Oleh karena itu, peran ulama dan syekh diperlukan untuk bersama-sama membangun Islam yang moderat dan menjadi rahmatan lil alamin. ”Arab Saudi memiliki Visi 2030 untuk membangun masyarakat yang lebih baik. Visi ini akan dikembangkan terus-menerus, dan bersama- sama dengan NU, Saudi akan mengembangkan Islam wasatiyyat (moderat) dan menjadi rahmatan lil alamin,” kata Sholeh bin Abdullah.
Semangat kebangsaan
Said Aqil dalam kesempatan pertemuan tersebut menjelaskan arti penting kebangsaan yang diemban oleh NU. Pembentukan Indonesia sebagai suatu bangsa pun tak lepas dari sumbangsih kelompok santri. Pendiri NU, KH Hasyim Asyari, sejak awal menguatkan konsepsi cinta Tanah Air atau kebangsaan sebagai bagian dari iman atau hubbul wathon minal iman. Konsepsi tersebut hingga sekarang diwariskan, dijaga, dan dipegang teguh oleh NU.
”Tidak lengkap iman seseorang kalau dia tidak mencintai tanah airnya. Semangat cinta Tanah Air ini dibawa oleh para santri NU dalam melawan penjajahan Belanda,” kata Said.

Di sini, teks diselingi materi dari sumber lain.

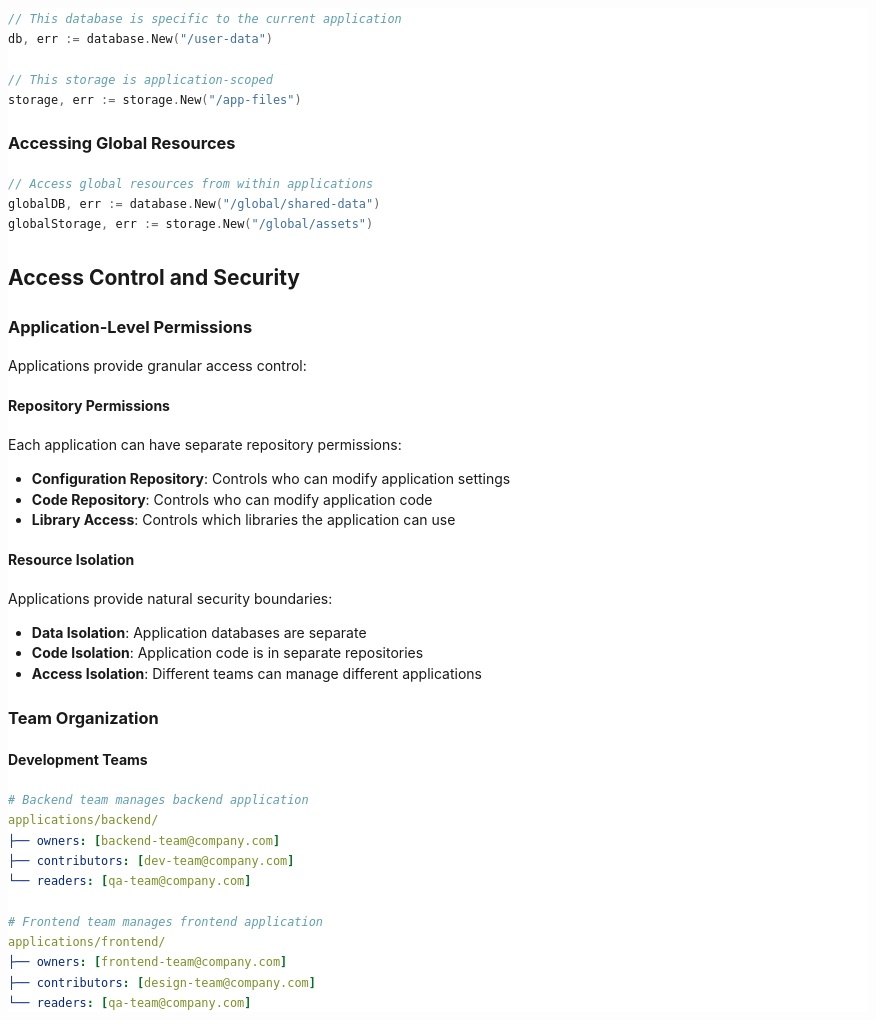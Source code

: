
 ```go
// This database is specific to the current application
db, err := database.New("/user-data")

// This storage is application-scoped
storage, err := storage.New("/app-files")
```

### Accessing Global Resources

```go
// Access global resources from within applications
globalDB, err := database.New("/global/shared-data")
globalStorage, err := storage.New("/global/assets")
```

## Access Control and Security

### Application-Level Permissions

Applications provide granular access control:

#### Repository Permissions

Each application can have separate repository permissions:

- **Configuration Repository**: Controls who can modify application settings
- **Code Repository**: Controls who can modify application code
- **Library Access**: Controls which libraries the application can use

#### Resource Isolation

Applications provide natural security boundaries:

- **Data Isolation**: Application databases are separate
- **Code Isolation**: Application code is in separate repositories
- **Access Isolation**: Different teams can manage different applications

### Team Organization

#### Development Teams

```yaml
# Backend team manages backend application
applications/backend/
├── owners: [backend-team@company.com]
├── contributors: [dev-team@company.com]
└── readers: [qa-team@company.com]

# Frontend team manages frontend application
applications/frontend/
├── owners: [frontend-team@company.com]
├── contributors: [design-team@company.com]
└── readers: [qa-team@company.com]
```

Oleh karena itu, kendati mayoritas penduduk Indonesia Muslim, NU sepakat bahwa Indonesia bukanlah negara Islam atau Darul Islam, melainkan lebih tepat sebagai darusalam atau negara damai. Pilihan itu tidak bisa dilepaskan dari kenyataan bahwa Indonesia adalah bangsa majemuk, yang terdiri atas berbagai suku bangsa.

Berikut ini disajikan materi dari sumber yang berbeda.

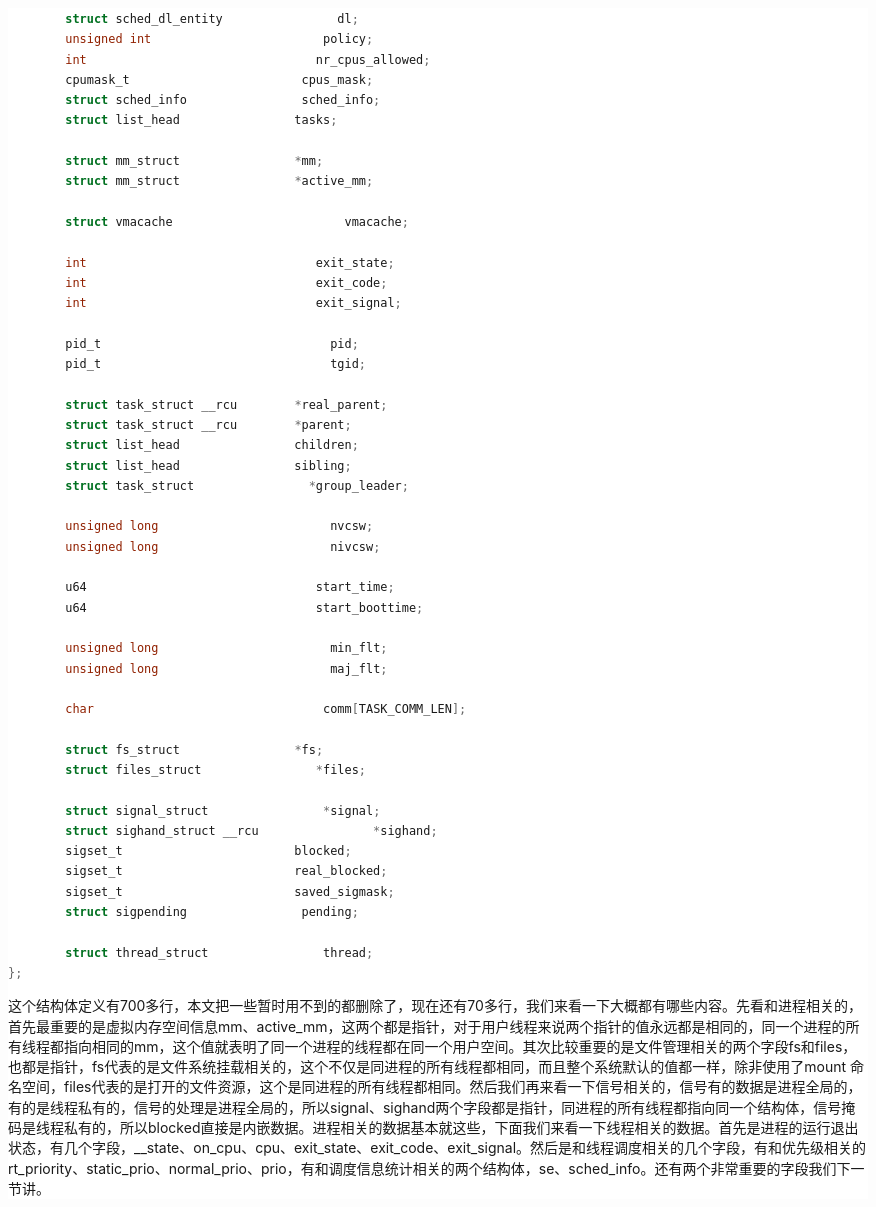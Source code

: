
 ```C
        struct sched_dl_entity                dl;
        unsigned int                        policy;
        int                                nr_cpus_allowed;
        cpumask_t                        cpus_mask;
        struct sched_info                sched_info;
        struct list_head                tasks;

        struct mm_struct                *mm;
        struct mm_struct                *active_mm;

        struct vmacache                        vmacache;

        int                                exit_state;
        int                                exit_code;
        int                                exit_signal;

        pid_t                                pid;
        pid_t                                tgid;

        struct task_struct __rcu        *real_parent;
        struct task_struct __rcu        *parent;
        struct list_head                children;
        struct list_head                sibling;
        struct task_struct                *group_leader;

        unsigned long                        nvcsw;
        unsigned long                        nivcsw;

        u64                                start_time;
        u64                                start_boottime;

        unsigned long                        min_flt;
        unsigned long                        maj_flt;

        char                                comm[TASK_COMM_LEN];

        struct fs_struct                *fs;
        struct files_struct                *files;

        struct signal_struct                *signal;
        struct sighand_struct __rcu                *sighand;
        sigset_t                        blocked;
        sigset_t                        real_blocked;
        sigset_t                        saved_sigmask;
        struct sigpending                pending;
        
        struct thread_struct                thread;
};
```

这个结构体定义有700多行，本文把一些暂时用不到的都删除了，现在还有70多行，我们来看一下大概都有哪些内容。先看和进程相关的，首先最重要的是虚拟内存空间信息mm、active_mm，这两个都是指针，对于用户线程来说两个指针的值永远都是相同的，同一个进程的所有线程都指向相同的mm，这个值就表明了同一个进程的线程都在同一个用户空间。其次比较重要的是文件管理相关的两个字段fs和files，也都是指针，fs代表的是文件系统挂载相关的，这个不仅是同进程的所有线程都相同，而且整个系统默认的值都一样，除非使用了mount 命名空间，files代表的是打开的文件资源，这个是同进程的所有线程都相同。然后我们再来看一下信号相关的，信号有的数据是进程全局的，有的是线程私有的，信号的处理是进程全局的，所以signal、sighand两个字段都是指针，同进程的所有线程都指向同一个结构体，信号掩码是线程私有的，所以blocked直接是内嵌数据。进程相关的数据基本就这些，下面我们来看一下线程相关的数据。首先是进程的运行退出状态，有几个字段，__state、on_cpu、cpu、exit_state、exit_code、exit_signal。然后是和线程调度相关的几个字段，有和优先级相关的rt_priority、static_prio、normal_prio、prio，有和调度信息统计相关的两个结构体，se、sched_info。还有两个非常重要的字段我们下一节讲。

Sikap kebangsaan yang diemban oleh NU itu diapresiasi oleh Sholeh bin Abdullah.
”Dalam momen hijrah ke Madinah, Rasul berkata, seandainya aku tidak diusir, aku tidak akan keluar dari Mekkah. Sikap ini menunjukkan bahwasannya Rasul sendiri mencintai Mekkah, yang merupakan tanah airnya. Ini menunjukkan Rasul adalah orang yang cinta tanah air,” kata Sholeh bin Abdullah.

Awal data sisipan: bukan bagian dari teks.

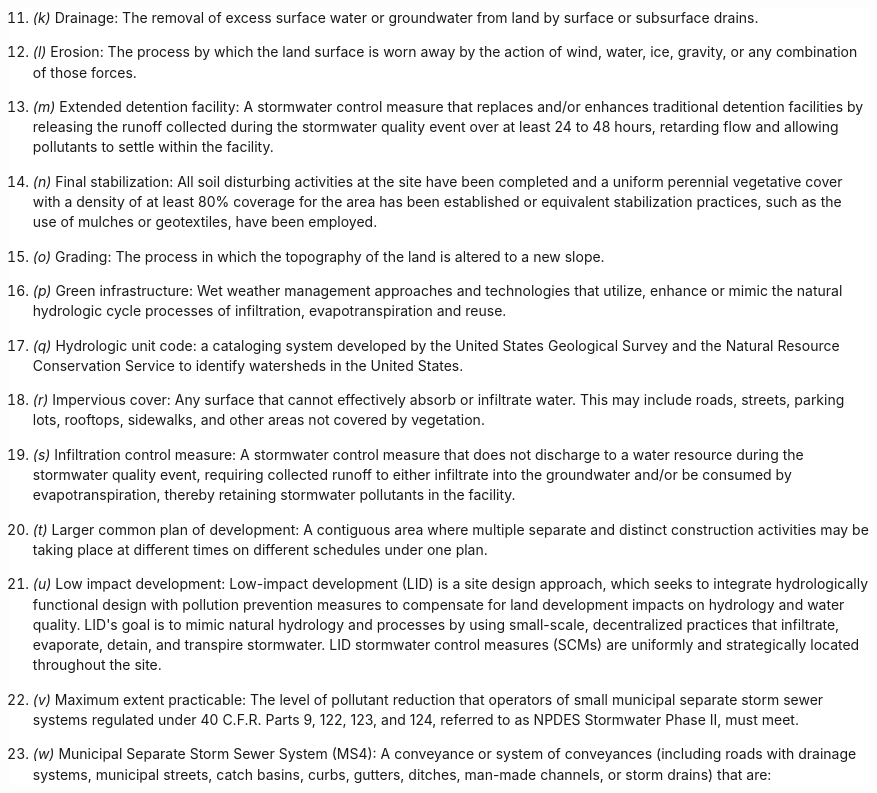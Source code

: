 11. _(k)_ Drainage: The removal of excess surface water or groundwater from land
by surface or subsurface drains.

12. _(l)_ Erosion: The process by which the land surface is worn away by the
action of wind, water, ice, gravity, or any combination of those forces.

13. _(m)_ Extended detention facility: A stormwater control measure that
replaces and/or enhances traditional detention facilities by releasing the
runoff collected during the stormwater quality event over at least 24 to 48
hours, retarding flow and allowing pollutants to settle within the facility.

14. _(n)_ Final stabilization: All soil disturbing activities at the site have
been completed and a uniform perennial vegetative cover with a density of at
least 80% coverage for the area has been established or equivalent stabilization
practices, such as the use of mulches or geotextiles, have been employed.

15. _(o)_ Grading: The process in which the topography of the land is altered to
a new slope.

16. _(p)_ Green infrastructure: Wet weather management approaches and
technologies that utilize, enhance or mimic the natural hydrologic cycle
processes of infiltration, evapotranspiration and reuse.

17. _(q)_ Hydrologic unit code: a cataloging system developed by the United
States Geological Survey and the Natural Resource Conservation Service to
identify watersheds in the United States.

18. _(r)_ Impervious cover: Any surface that cannot effectively absorb or
infiltrate water. This may include roads, streets, parking lots, rooftops,
sidewalks, and other areas not covered by vegetation.

19. _(s)_ Infiltration control measure: A stormwater control measure that does
not discharge to a water resource during the stormwater quality event, requiring
collected runoff to either infiltrate into the groundwater and/or be consumed by
evapotranspiration, thereby retaining stormwater pollutants in the facility.

20. _(t)_ Larger common plan of development: A contiguous area where multiple
separate and distinct construction activities may be taking place at different
times on different schedules under one plan.

21. _(u)_ Low impact development: Low-impact development (LID) is a site design
approach, which seeks to integrate hydrologically functional design with
pollution prevention measures to compensate for land development impacts on
hydrology and water quality. LID's goal is to mimic natural hydrology and
processes by using small-scale, decentralized practices that infiltrate,
evaporate, detain, and transpire stormwater. LID stormwater control measures
(SCMs) are uniformly and strategically located throughout the site.

22. _(v)_ Maximum extent practicable: The level of pollutant reduction that
operators of small municipal separate storm sewer systems regulated under 40
C.F.R. Parts 9, 122, 123, and 124, referred to as NPDES Stormwater Phase II,
must meet.

23. _(w)_ Municipal Separate Storm Sewer System (MS4): A conveyance or system of
conveyances (including roads with drainage systems, municipal streets, catch
basins, curbs, gutters, ditches, man-made channels, or storm drains) that are:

Pertemuan antara jajaran PBNU dan Imam Masjidil Haram, kemarin, dilaksanakan berselang dua hari setelah pertemuan antara jajaran PBNU dan Imam Besar Al-Azhar Syekh Ahmad Muhammad Ath-Thayeb, Rabu lalu. Said mengatakan, kedua pertemuan tersebut menunjukkan posisi NU dan perjuangan Islam moderatnya telah diakui oleh dunia.